Genital Herpes May Never Go Dormant
Nov. 19 -- WEDNESDAY, Nov. 18 (HealthDay News) -- Herpes, the sexually transmitted disease that causes genital lesions, never truly goes into a dormant state, new research suggests.
As a matter of fact, even when it's not causing an outbreak, the virus is shedding tiny bits of itself in the genital tract.
While the study did not specifically address whether or not the very small amounts of virus being continually shed are enough to infect someone else, the findings have the potential to change the way in which scientists view the life cycle of the disease.
The herpes virus is believed to hide out in the neurons around the spine during latent periods, then periodically travel down neurons that end in the genital tract, where it infects the skin cells, causing a lesion.
The accepted view is that the virus was largely inactive during latent periods, said study author Dr.

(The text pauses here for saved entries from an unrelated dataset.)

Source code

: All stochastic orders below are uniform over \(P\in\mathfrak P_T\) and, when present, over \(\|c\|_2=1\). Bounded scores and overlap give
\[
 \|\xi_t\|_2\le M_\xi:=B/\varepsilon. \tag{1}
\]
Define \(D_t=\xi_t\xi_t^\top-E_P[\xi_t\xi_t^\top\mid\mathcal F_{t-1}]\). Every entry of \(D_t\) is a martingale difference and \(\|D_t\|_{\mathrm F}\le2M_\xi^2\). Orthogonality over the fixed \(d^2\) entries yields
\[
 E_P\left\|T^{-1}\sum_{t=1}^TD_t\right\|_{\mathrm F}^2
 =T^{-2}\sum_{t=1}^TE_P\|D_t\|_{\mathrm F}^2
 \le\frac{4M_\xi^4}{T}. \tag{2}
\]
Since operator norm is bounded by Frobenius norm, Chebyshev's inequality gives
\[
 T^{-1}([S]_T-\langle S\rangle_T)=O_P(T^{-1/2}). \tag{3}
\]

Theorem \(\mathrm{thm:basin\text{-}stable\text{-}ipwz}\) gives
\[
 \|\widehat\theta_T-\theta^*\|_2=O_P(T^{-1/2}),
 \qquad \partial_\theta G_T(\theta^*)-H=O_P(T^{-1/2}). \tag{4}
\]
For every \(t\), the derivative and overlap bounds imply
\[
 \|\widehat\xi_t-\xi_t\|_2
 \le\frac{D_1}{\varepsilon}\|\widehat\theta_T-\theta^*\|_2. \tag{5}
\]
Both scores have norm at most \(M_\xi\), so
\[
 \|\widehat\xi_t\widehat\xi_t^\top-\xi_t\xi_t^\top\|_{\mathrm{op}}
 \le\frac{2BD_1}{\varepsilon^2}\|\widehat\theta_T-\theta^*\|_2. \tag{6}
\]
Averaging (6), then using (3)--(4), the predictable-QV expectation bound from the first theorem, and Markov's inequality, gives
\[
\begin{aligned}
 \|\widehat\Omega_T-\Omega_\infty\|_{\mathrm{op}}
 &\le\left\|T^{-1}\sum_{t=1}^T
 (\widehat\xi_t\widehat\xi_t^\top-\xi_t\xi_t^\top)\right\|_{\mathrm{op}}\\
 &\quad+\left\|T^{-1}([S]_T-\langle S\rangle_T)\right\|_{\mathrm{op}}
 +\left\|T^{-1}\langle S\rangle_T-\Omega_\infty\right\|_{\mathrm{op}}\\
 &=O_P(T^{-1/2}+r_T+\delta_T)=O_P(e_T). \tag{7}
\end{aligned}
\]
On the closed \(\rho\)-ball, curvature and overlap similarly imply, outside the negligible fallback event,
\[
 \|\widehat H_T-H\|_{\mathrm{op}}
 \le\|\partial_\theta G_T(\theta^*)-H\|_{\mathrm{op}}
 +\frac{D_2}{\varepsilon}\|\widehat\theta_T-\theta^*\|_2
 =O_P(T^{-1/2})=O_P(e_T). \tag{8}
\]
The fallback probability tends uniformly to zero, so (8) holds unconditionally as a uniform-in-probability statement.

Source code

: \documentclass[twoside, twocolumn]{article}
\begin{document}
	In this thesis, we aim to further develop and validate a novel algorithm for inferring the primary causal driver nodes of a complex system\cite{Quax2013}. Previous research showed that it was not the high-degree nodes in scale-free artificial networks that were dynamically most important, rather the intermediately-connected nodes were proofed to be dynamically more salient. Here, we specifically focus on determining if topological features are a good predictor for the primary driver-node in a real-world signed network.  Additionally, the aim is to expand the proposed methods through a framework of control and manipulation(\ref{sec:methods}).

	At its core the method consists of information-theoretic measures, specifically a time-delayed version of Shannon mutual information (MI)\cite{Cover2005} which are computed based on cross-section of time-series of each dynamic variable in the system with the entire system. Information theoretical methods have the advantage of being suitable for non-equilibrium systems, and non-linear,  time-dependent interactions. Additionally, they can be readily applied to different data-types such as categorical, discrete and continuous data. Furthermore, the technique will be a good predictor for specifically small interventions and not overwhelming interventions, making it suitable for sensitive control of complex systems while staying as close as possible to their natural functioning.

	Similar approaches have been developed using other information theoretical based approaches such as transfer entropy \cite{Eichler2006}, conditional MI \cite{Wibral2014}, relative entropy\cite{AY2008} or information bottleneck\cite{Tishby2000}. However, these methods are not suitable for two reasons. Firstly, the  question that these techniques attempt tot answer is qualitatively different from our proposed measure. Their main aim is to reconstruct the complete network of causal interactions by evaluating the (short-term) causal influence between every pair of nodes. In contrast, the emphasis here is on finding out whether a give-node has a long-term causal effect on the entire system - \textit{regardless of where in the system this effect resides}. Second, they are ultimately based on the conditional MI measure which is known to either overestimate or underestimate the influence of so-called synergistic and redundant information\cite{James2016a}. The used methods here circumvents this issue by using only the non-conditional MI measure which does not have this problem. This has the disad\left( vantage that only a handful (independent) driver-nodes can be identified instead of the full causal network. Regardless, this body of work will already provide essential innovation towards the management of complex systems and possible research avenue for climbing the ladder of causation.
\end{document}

Joshua Schiffer, a senior fellow at the University of Washington in Seattle.
"We've known for many years that herpes maintains a latent state in the nerves around the spinal cord. In effect, it hibernates there," Schiffer said. "The older idea was that it didn't do much while it was there ... But what our model suggests is the virus is continually being released from the neurons."
The study appears in the Nov. 18 issue of Science Translational Medicine.
The study looked at herpes simplex 2 virus, not herpes simplex 1 virus, which causes cold sores or fever blisters, though it can also cause genital lesions. Schiffer said he suspected the findings would hold true for herpes simplex 1 as well, though previous studies suggest herpes simplex 1 may shed less often.
Schiffer and his colleagues used data from two previous studies. In the first, participants swabbed their genitals every day during an outbreak and until their lesions went away. In the second, patients swabbed their genitals four times a day for 60 days, even when they were asymptomatic.